Task prompt: Search the material below for the word "ALAT". Copy every line that has it.

Listed records:
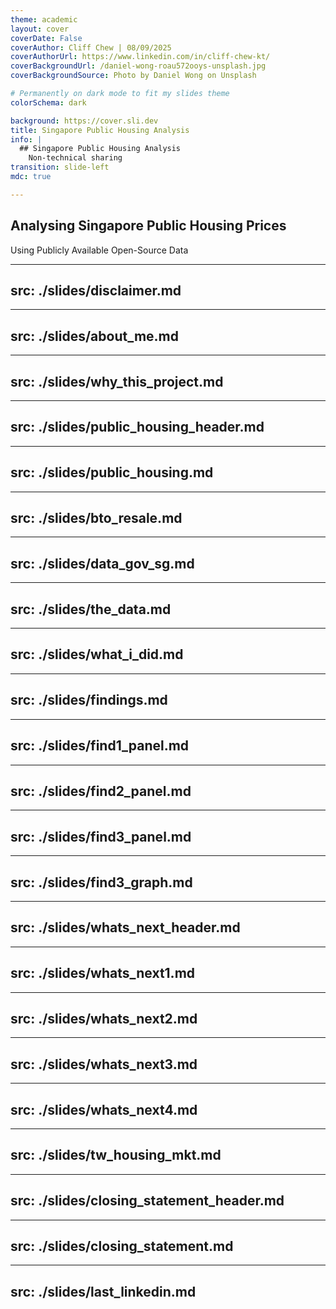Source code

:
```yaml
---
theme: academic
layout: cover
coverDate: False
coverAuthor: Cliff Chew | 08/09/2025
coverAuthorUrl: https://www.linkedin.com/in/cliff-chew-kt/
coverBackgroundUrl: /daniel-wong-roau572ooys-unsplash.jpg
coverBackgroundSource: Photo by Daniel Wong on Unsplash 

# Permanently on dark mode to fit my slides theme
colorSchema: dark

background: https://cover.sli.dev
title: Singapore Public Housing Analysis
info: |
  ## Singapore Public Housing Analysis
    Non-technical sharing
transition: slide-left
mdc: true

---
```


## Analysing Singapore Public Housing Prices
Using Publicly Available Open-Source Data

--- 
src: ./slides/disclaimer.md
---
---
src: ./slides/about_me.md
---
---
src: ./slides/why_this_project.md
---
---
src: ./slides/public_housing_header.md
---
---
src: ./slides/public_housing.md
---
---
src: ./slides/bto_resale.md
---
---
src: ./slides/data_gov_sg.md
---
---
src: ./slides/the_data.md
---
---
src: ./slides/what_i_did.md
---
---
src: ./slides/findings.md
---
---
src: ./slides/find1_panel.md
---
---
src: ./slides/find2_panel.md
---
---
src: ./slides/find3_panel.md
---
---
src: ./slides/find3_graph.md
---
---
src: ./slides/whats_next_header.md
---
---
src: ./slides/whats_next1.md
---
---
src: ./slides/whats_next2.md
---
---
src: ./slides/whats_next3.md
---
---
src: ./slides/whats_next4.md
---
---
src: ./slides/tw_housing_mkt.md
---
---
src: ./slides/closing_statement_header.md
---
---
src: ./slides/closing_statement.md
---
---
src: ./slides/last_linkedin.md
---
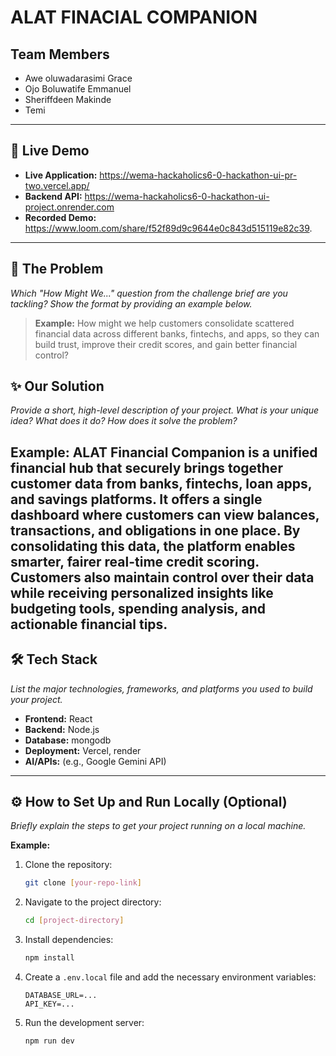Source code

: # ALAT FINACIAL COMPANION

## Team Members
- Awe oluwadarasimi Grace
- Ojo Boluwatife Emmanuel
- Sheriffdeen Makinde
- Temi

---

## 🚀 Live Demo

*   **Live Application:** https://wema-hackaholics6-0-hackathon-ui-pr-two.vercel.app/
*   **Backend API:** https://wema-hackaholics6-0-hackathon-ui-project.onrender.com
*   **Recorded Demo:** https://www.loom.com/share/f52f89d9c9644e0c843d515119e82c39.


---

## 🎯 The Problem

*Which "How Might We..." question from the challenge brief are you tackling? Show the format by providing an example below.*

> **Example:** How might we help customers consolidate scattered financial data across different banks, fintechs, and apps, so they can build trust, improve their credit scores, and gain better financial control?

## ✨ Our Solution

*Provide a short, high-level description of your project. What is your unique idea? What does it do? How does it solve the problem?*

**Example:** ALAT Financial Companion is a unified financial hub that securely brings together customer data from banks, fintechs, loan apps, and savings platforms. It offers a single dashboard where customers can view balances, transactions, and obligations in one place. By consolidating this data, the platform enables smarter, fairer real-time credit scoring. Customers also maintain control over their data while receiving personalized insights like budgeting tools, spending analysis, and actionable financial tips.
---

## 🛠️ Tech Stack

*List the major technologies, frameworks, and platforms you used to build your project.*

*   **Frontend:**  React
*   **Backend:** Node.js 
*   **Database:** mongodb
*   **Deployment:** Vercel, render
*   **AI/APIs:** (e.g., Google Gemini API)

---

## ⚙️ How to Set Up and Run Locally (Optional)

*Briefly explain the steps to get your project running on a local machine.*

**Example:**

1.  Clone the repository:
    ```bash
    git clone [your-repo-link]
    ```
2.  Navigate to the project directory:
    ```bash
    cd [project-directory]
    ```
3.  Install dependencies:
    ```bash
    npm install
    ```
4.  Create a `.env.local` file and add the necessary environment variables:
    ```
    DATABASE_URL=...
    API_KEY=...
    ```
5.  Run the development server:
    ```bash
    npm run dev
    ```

Task answer:
: # ALAT FINACIAL COMPANION
**Example:** ALAT Financial Companion is a unified financial hub that securely brings together customer data from banks, fintechs, loan apps, and savings platforms. It offers a single dashboard where customers can view balances, transactions, and obligations in one place. By consolidating this data, the platform enables smarter, fairer real-time credit scoring. Customers also maintain control over their data while receiving personalized insights like budgeting tools, spending analysis, and actionable financial tips.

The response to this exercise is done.